The history is solid and the story is good, but what really elevates this for me is Gaines' descriptions of some of Bach's work. It's very difficult to write about music, which makes it surprising that so many people try to. Gaines really nails it; he makes you desperate to hear the pieces he's raving about (I spent several hours on the couch reading this book and listening to each piece as he got to it), and once you hear them, crucially, you think, "Yes: he's totally right about that, whatever, catabasis there." (Except in the case of his defense of the Ricercar. A for effort, bud.)

For what it's worth, the best writing about music I've ever seen is the treatment of the Trout Sonata in Vikram Seth's An Equal Music. I'm sure you were wondering. I don't remember anything about that book except that now I'm a huge fan of the Trout. (Incidentally, one of the many times I fell in love with my wife was while watching her play that piece.)

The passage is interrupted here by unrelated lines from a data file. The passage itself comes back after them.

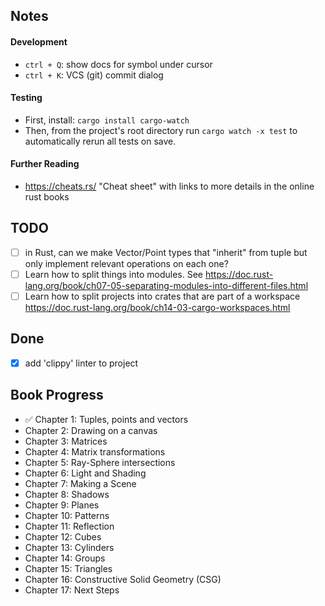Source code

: ## Notes

#### Development

- `ctrl + Q`: show docs for symbol under cursor
- `ctrl + K`: VCS (git) commit dialog

#### Testing

- First, install: `cargo install cargo-watch`
- Then, from the project's root directory run `cargo watch -x test` to automatically rerun all tests on save.

#### Further Reading

- https://cheats.rs/ "Cheat sheet" with links to more details in the online rust books

## TODO

- [ ] in Rust, can we make Vector/Point types that "inherit" from tuple but only implement relevant operations on each
  one?
- [ ] Learn how to split things into modules.
  See https://doc.rust-lang.org/book/ch07-05-separating-modules-into-different-files.html
- [ ] Learn how to split projects into crates that are part of a
  workspace https://doc.rust-lang.org/book/ch14-03-cargo-workspaces.html

## Done

- [x] add 'clippy' linter to project

## Book Progress

- ✅ Chapter 1: Tuples, points and vectors
- Chapter 2: Drawing on a canvas
- Chapter 3: Matrices
- Chapter 4: Matrix transformations
- Chapter 5: Ray-Sphere intersections
- Chapter 6: Light and Shading
- Chapter 7: Making a Scene
- Chapter 8: Shadows
- Chapter 9: Planes
- Chapter 10: Patterns
- Chapter 11: Reflection
- Chapter 12: Cubes
- Chapter 13: Cylinders
- Chapter 14: Groups
- Chapter 15: Triangles
- Chapter 16: Constructive Solid Geometry (CSG)
- Chapter 17: Next Steps
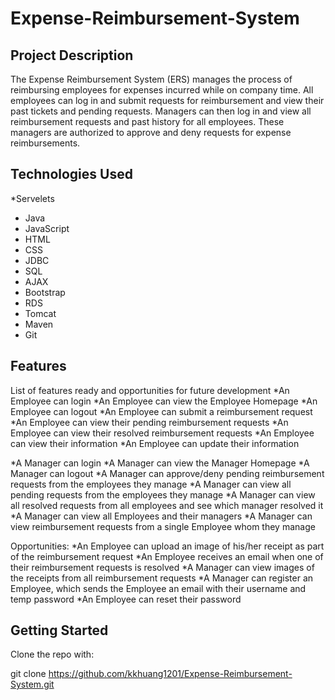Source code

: # Expense-Reimbursement-System

## Project Description

The Expense Reimbursement System (ERS) manages the process of reimbursing employees for expenses incurred while on company time. All employees can log in and submit requests for reimbursement and view their past tickets and pending requests. Managers can then log in and view all reimbursement requests and past history for all employees. These managers are authorized to approve and deny requests for expense reimbursements.


## Technologies Used

*Servelets
* Java
* JavaScript
* HTML
* CSS
* JDBC
* SQL
* AJAX
* Bootstrap
* RDS
* Tomcat
* Maven
* Git

## Features

List of features ready and opportunities for future development
*An Employee can login
*An Employee can view the Employee Homepage
*An Employee can logout
*An Employee can submit a reimbursement request
*An Employee can view their pending reimbursement requests
*An Employee can view their resolved reimbursement requests
*An Employee can view their information
*An Employee can update their information

*A Manager can login
*A Manager can view the Manager Homepage
*A Manager can logout
*A Manager can approve/deny pending reimbursement requests from the employees they manage
*A Manager can view all pending requests from the employees they manage
*A Manager can view all resolved requests from all employees and see which manager resolved it
*A Manager can view all Employees and their managers
*A Manager can view reimbursement requests from a single Employee whom they manage




Opportunities:
*An Employee can upload an image of his/her receipt as part of the reimbursement request
*An Employee receives an email when one of their reimbursement requests is resolved
*A Manager can view images of the receipts from all reimbursement requests
*A Manager can register an Employee, which sends the Employee an email with their username and temp password 
*An Employee can reset their password

## Getting Started

Clone the repo with:

git clone https://github.com/kkhuang1201/Expense-Reimbursement-System.git


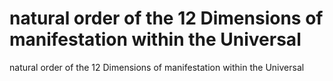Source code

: # natural order of the 12 Dimensions of manifestation within the Universal

natural order of the 12 Dimensions of manifestation within the Universal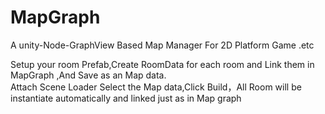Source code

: # MapGraph
A unity-Node-GraphView Based Map Manager For 2D Platform Game .etc 

Setup your room Prefab,Create RoomData for each room and Link them in MapGraph ,And Save as an Map data.  
Attach Scene Loader Select the Map data,Click Build，All Room will be instantiate automatically and linked just as in Map graph
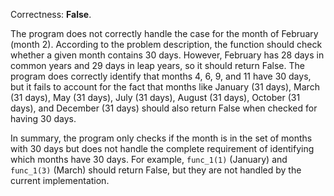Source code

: Correctness: **False**.

The program does not correctly handle the case for the month of February (month 2). According to the problem description, the function should check whether a given month contains 30 days. However, February has 28 days in common years and 29 days in leap years, so it should return False. The program does correctly identify that months 4, 6, 9, and 11 have 30 days, but it fails to account for the fact that months like January (31 days), March (31 days), May (31 days), July (31 days), August (31 days), October (31 days), and December (31 days) should also return False when checked for having 30 days. 

In summary, the program only checks if the month is in the set of months with 30 days but does not handle the complete requirement of identifying which months have 30 days. For example, `func_1(1)` (January) and `func_1(3)` (March) should return False, but they are not handled by the current implementation.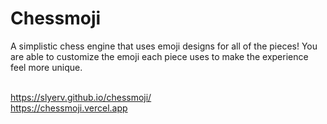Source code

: # Chessmoji
A simplistic chess engine that uses emoji designs for all of the pieces! You are able to customize the emoji each piece uses to make the experience feel more unique. 

<br>https://slyerv.github.io/chessmoji/
<br>https://chessmoji.vercel.app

The essential question in Gaines' book is the difference between music as mathematics and music as free expression, and that's one that's fascinated me ever since Music Comp II when we learned all sorts of arcane rules for how to modulate between keys. It was extremely scientific; that might sound awful, but it's not...necessarily. In my hands it was pretty awful. Bach, on the other hand, was obsessively mindful of all this, but you don't notice it at all. Some think these rules - the dissonance in a tritone, the consonance in a fifth - are the secrets to the universe, no different than Einstein's E=MC2. That's bullshit, but it's really interesting bullshit, isn't it?

Added and weird bonus: this book also started one of my very rare and much-wished-for literary conversations on the T, from a New England Conservatory student of indeterminate gender. The bad news is that it reminded me: the sort of person who comes rushing over to talk about your history book with you is also the sort of person who insists on pronouncing "Bach" all pretentious-like. Just say it Bock, dude(tte?). You sound like the kind of douche who pretends to like the Ricercar.